*Activity:* Pull every line from the records that has the word "analysis" in it.

*Supplied records:*
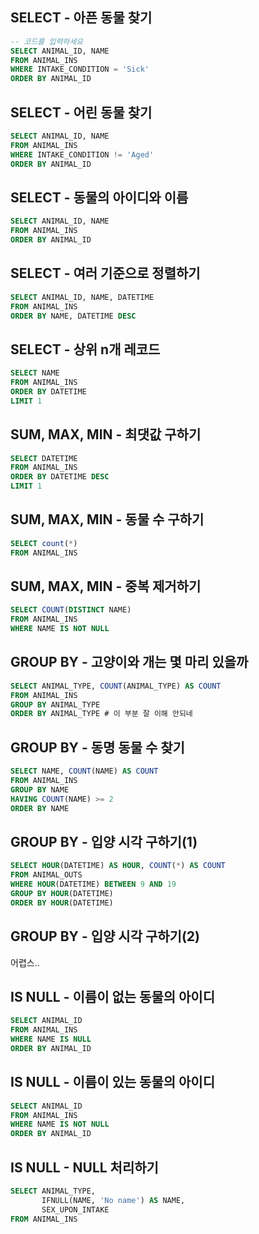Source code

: ## SELECT - 아픈 동물 찾기

```sql
-- 코드를 입력하세요
SELECT ANIMAL_ID, NAME
FROM ANIMAL_INS
WHERE INTAKE_CONDITION = 'Sick'
ORDER BY ANIMAL_ID 
```



## SELECT - 어린 동물 찾기

```sql
SELECT ANIMAL_ID, NAME
FROM ANIMAL_INS
WHERE INTAKE_CONDITION != 'Aged'
ORDER BY ANIMAL_ID
```



## SELECT - 동물의 아이디와 이름

```sql
SELECT ANIMAL_ID, NAME
FROM ANIMAL_INS
ORDER BY ANIMAL_ID
```



## SELECT - 여러 기준으로 정렬하기

```sql
SELECT ANIMAL_ID, NAME, DATETIME
FROM ANIMAL_INS
ORDER BY NAME, DATETIME DESC
```



## SELECT - 상위 n개 레코드

```sql
SELECT NAME
FROM ANIMAL_INS
ORDER BY DATETIME
LIMIT 1
```



## SUM, MAX, MIN - 최댓값 구하기

```sql
SELECT DATETIME
FROM ANIMAL_INS
ORDER BY DATETIME DESC
LIMIT 1
```



## SUM, MAX, MIN - 동물 수 구하기

```sql
SELECT count(*)
FROM ANIMAL_INS
```



## SUM, MAX, MIN - 중복 제거하기

```SQL
SELECT COUNT(DISTINCT NAME)
FROM ANIMAL_INS
WHERE NAME IS NOT NULL
```



## GROUP BY - 고양이와 개는 몇 마리 있을까

```SQL
SELECT ANIMAL_TYPE, COUNT(ANIMAL_TYPE) AS COUNT
FROM ANIMAL_INS
GROUP BY ANIMAL_TYPE
ORDER BY ANIMAL_TYPE # 이 부분 잘 이해 안되네
```



## GROUP BY - 동명 동물 수 찾기

```SQL
SELECT NAME, COUNT(NAME) AS COUNT
FROM ANIMAL_INS
GROUP BY NAME
HAVING COUNT(NAME) >= 2
ORDER BY NAME
```



## GROUP BY - 입양 시각 구하기(1)

```SQL
SELECT HOUR(DATETIME) AS HOUR, COUNT(*) AS COUNT
FROM ANIMAL_OUTS
WHERE HOUR(DATETIME) BETWEEN 9 AND 19
GROUP BY HOUR(DATETIME)
ORDER BY HOUR(DATETIME)
```



## GROUP BY - 입양 시각 구하기(2)

어렵스..



## IS NULL - 이름이 없는 동물의 아이디

```SQL
SELECT ANIMAL_ID
FROM ANIMAL_INS
WHERE NAME IS NULL
ORDER BY ANIMAL_ID
```



## IS NULL - 이름이 있는 동물의 아이디

```SQL
SELECT ANIMAL_ID
FROM ANIMAL_INS
WHERE NAME IS NOT NULL
ORDER BY ANIMAL_ID
```



## IS NULL - NULL 처리하기

```SQL
SELECT ANIMAL_TYPE, 
       IFNULL(NAME, 'No name') AS NAME, 
       SEX_UPON_INTAKE
FROM ANIMAL_INS
```



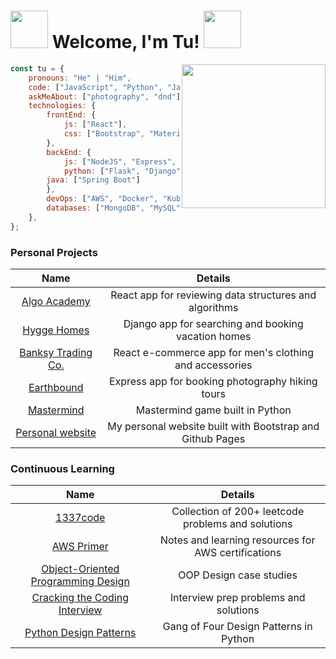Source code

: # <img src="https://media.giphy.com/media/UPcPzUKUkDOrC/giphy.gif" width="60"> Welcome, I'm Tu! <img src="https://media.giphy.com/media/UPcPzUKUkDOrC/giphy.gif" width="60">

<img align='right' src="https://media.giphy.com/media/LmNwrBhejkK9EFP504/giphy.gif" width="230">

```javascript
const tu = {
    pronouns: "He" | "Him",
    code: ["JavaScript", "Python", "Java", "Go", "C"],
    askMeAbout: ["photography", "dnd"],
    technologies: {
        frontEnd: {
            js: ["React"],
            css: ["Bootstrap", "Material UI"]
        },
        backEnd: {
            js: ["NodeJS", "Express", "Typescript"],
            python: ["Flask", "Django"],
	    java: ["Spring Boot"]
        },
        devOps: ["AWS", "Docker", "Kubernetes"],
        databases: ["MongoDB", "MySQL", "PostgreSQL"],
    },
};
```

### Personal Projects

|                                Name                                 |                          Details                          |
| :-----------------------------------------------------------------: | :-------------------------------------------------------: |
|     [Algo Academy](https://github.com/akatsuki-co/algoacademy)      |  React app for reviewing data structures and algorithms   |
|      [Hygge Homes](https://github.com/akatsuki-co/hyggehomes)       |    Django app for searching and booking vacation homes    |
| [Banksy Trading Co.](https://github.com/tuvo1106/banksy_trading_co) |  React e-commerce app for men's clothing and accessories  |
|        [Earthbound](https://github.com/tuvo1106/earthbound)         |     Express app for booking photography hiking tours      |
|        [Mastermind](https://github.com/tuvo1106/mastermind)         |              Mastermind game built in Python              |
| [Personal website](https://github.com/tuvo1106/tuvo1106.github.io)  | My personal website built with Bootstrap and Github Pages |


### Continuous Learning

|                                     Name                                      |                       Details                       |
| :---------------------------------------------------------------------------: | :-------------------------------------------------: |
|               [1337code](https://github.com/tuvo1106/1337code)                | Collection of 200+ leetcode problems and solutions  |
|             [AWS Primer](https://github.com/tuvo1106/aws-primer)              | Notes and learning resources for AWS certifications |
| [Object-Oriented Programming Design](https://github.com/tuvo1106/oop_design)  |               OOP Design case studies               |
| [Cracking the Coding Interview](https://github.com/tuvo1106/ctci_6th_edition) |        Interview prep problems and solutions        |
| [Python Design Patterns](https://github.com/tuvo1106/python_design_patterns)  |       Gang of Four Design Patterns in Python        |

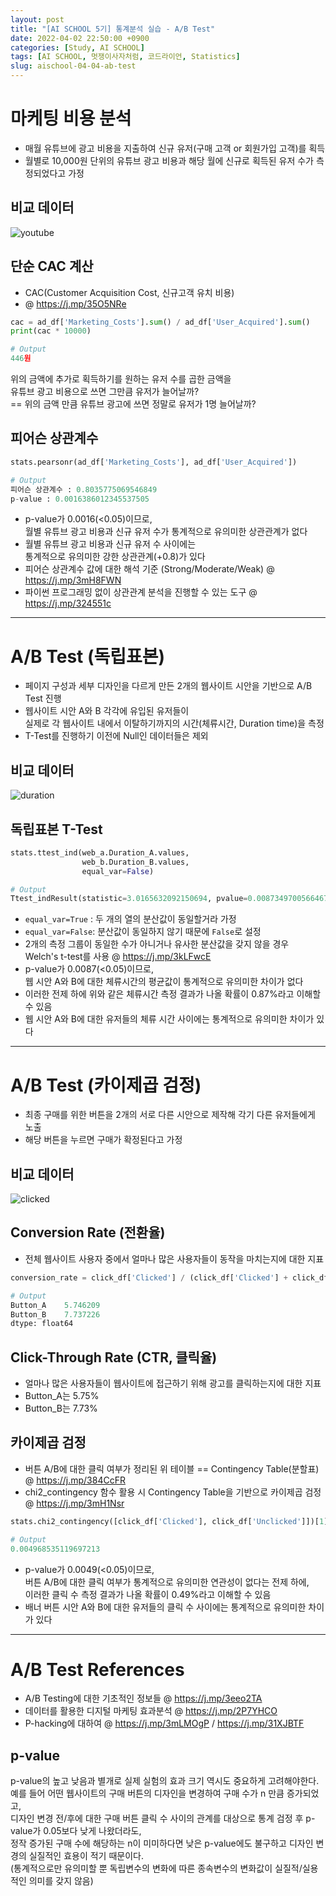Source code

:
 ```yaml
---
layout: post
title: "[AI SCHOOL 5기] 통계분석 실습 - A/B Test"
date: 2022-04-02 22:50:00 +0900
categories: [Study, AI SCHOOL]
tags: [AI SCHOOL, 멋쟁이사자처럼, 코드라이언, Statistics]
slug: aischool-04-04-ab-test
---
```


# 마케팅 비용 분석
- 매월 유튜브에 광고 비용을 지출하여 신규 유저(구매 고객 or 회원가입 고객)를 획득
- 월별로 10,000원 단위의 유튜브 광고 비용과 해당 월에 신규로 획득된 유저 수가 측정되었다고 가정

## 비교 데이터

![youtube](https://github.com/minyeamer/til/blob/main/.media/study/ai-school/04-statistical-analysis/04-ab-test/youtube.png?raw=true)

## 단순 CAC 계산
- CAC(Customer Acquisition Cost, 신규고객 유치 비용)
- @ https://j.mp/35O5NRe

```python
cac = ad_df['Marketing_Costs'].sum() / ad_df['User_Acquired'].sum()
print(cac * 10000)

# Output
446원
```

위의 금액에 추가로 획득하기를 원하는 유저 수를 곱한 금액을   
유튜브 광고 비용으로 쓰면 그만큼 유저가 늘어날까?   
== 위의 금액 만큼 유튜브 광고에 쓰면 정말로 유저가 1명 늘어날까?

## 피어슨 상관계수

```python
stats.pearsonr(ad_df['Marketing_Costs'], ad_df['User_Acquired'])

# Output
피어슨 상관계수 : 0.8035775069546849
p-value : 0.0016386012345537505
```

- p-value가 0.0016(<0.05)이므로,   
  월별 유튜브 광고 비용과 신규 유저 수가 통계적으로 유의미한 상관관계가 없다
- 월별 유튜브 광고 비용과 신규 유저 수 사이에는   
  통계적으로 유의미한 강한 상관관계(+0.8)가 있다
- 피어슨 상관계수 값에 대한 해석 기준 (Strong/Moderate/Weak) @ https://j.mp/3mH8FWN
- 파이썬 프로그래밍 없이 상관관계 분석을 진행할 수 있는 도구 @ https://j.mp/324551c

---

# A/B Test (독립표본)
- 페이지 구성과 세부 디자인을 다르게 만든 2개의 웹사이트 시안을 기반으로 A/B Test 진행
- 웹사이트 시안 A와 B 각각에 유입된 유저들이   
  실제로 각 웹사이트 내에서 이탈하기까지의 시간(체류시간, Duration time)을 측정
- T-Test를 진행하기 이전에 Null인 데이터들은 제외

## 비교 데이터

![duration](https://github.com/minyeamer/til/blob/main/.media/study/ai-school/04-statistical-analysis/04-ab-test/duration.png?raw=true)

## 독립표본 T-Test

```python
stats.ttest_ind(web_a.Duration_A.values, 
                web_b.Duration_B.values, 
                equal_var=False)

# Output
Ttest_indResult(statistic=3.0165632092150694, pvalue=0.008734970056646718)
```

- `equal_var=True` : 두 개의 열의 분산값이 동일할거라 가정
- `equal_var=False`: 분산값이 동일하지 않기 때문에 `False`로 설정
- 2개의 측정 그룹이 동일한 수가 아니거나 유사한 분산값을 갖지 않을 경우   
  Welch's t-test를 사용 @ https://j.mp/3kLFwcE
- p-value가 0.0087(<0.05)이므로,   
  웹 시안 A와 B에 대한 체류시간의 평균값이 통계적으로 유의미한 차이가 없다
- 이러한 전제 하에 위와 같은 체류시간 측정 결과가 나올 확률이 0.87%라고 이해할 수 있음
- 웹 시안 A와 B에 대한 유저들의 체류 시간 사이에는 통계적으로 유의미한 차이가 있다

---

# A/B Test (카이제곱 검정)
- 최종 구매를 위한 버튼을 2개의 서로 다른 시안으로 제작해 각기 다른 유저들에게 노출
- 해당 버튼을 누르면 구매가 확정된다고 가정

## 비교 데이터

![clicked](https://github.com/minyeamer/til/blob/main/.media/study/ai-school/04-statistical-analysis/04-ab-test/clicked.png?raw=true)

## Conversion Rate (전환율)
- 전체 웹사이트 사용자 중에서 얼마나 많은 사용자들이 동작을 마치는지에 대한 지표

```python
conversion_rate = click_df['Clicked'] / (click_df['Clicked'] + click_df['Unclicked']) * 100

# Output
Button_A    5.746209
Button_B    7.737226
dtype: float64
```

## Click-Through Rate (CTR, 클릭율)
- 얼마나 많은 사용자들이 웹사이트에 접근하기 위해 광고를 클릭하는지에 대한 지표
- Button_A는 5.75%
- Button_B는 7.73%

## 카이제곱 검정
- 버튼 A/B에 대한 클릭 여부가 정리된 위 테이블 == Contingency Table(분할표)   
  @ https://j.mp/384CcFR
- chi2_contingency 함수 활용 시 Contingency Table을 기반으로 카이제곱 검정   
  @ https://j.mp/3mH1Nsr

```python
stats.chi2_contingency([click_df['Clicked'], click_df['Unclicked']])[1]

# Output
0.004968535119697213
```

- p-value가 0.0049(<0.05)이므로,   
  버튼 A/B에 대한 클릭 여부가 통계적으로 유의미한 연관성이 없다는 전제 하에,   
  이러한 클릭 수 측정 결과가 나올 확률이 0.49%라고 이해할 수 있음
- 배너 버튼 시안 A와 B에 대한 유저들의 클릭 수 사이에는 통계적으로 유의미한 차이가 있다

---

# A/B Test References
- A/B Testing에 대한 기초적인 정보들 @ https://j.mp/3eeo2TA
- 데이터를 활용한 디지털 마케팅 효과분석 @ https://j.mp/2P7YHCO
- P-hacking에 대하여 @ https://j.mp/3mLMOgP / https://j.mp/31XJBTF

## p-value
p-value의 높고 낮음과 별개로 실제 실험의 효과 크기 역시도 중요하게 고려해야한다.   
예를 들어 어떤 웹사이트의 구매 버튼의 디자인을 변경하여 구매 수가 n 만큼 증가되었고,   
디자인 변경 전/후에 대한 구매 버튼 클릭 수 사이의 관계를 대상으로 통계 검정 후 p-value가 0.05보다 낮게 나왔더라도,   
정작 증가된 구매 수에 해당하는 n이 미미하다면 낮은 p-value에도 불구하고 디자인 변경의 실질적인 효용이 적기 때문이다.   
(통계적으로만 유의미할 뿐 독립변수의 변화에 따른 종속변수의 변화값이 실질적/실용적인 의미를 갖지 않음)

*Exercise solution:*
![youtube](https://github.com/minyeamer/til/blob/main/.media/study/ai-school/04-statistical-analysis/04-ab-test/youtube.png?raw=true)
![duration](https://github.com/minyeamer/til/blob/main/.media/study/ai-school/04-statistical-analysis/04-ab-test/duration.png?raw=true)
![clicked](https://github.com/minyeamer/til/blob/main/.media/study/ai-school/04-statistical-analysis/04-ab-test/clicked.png?raw=true)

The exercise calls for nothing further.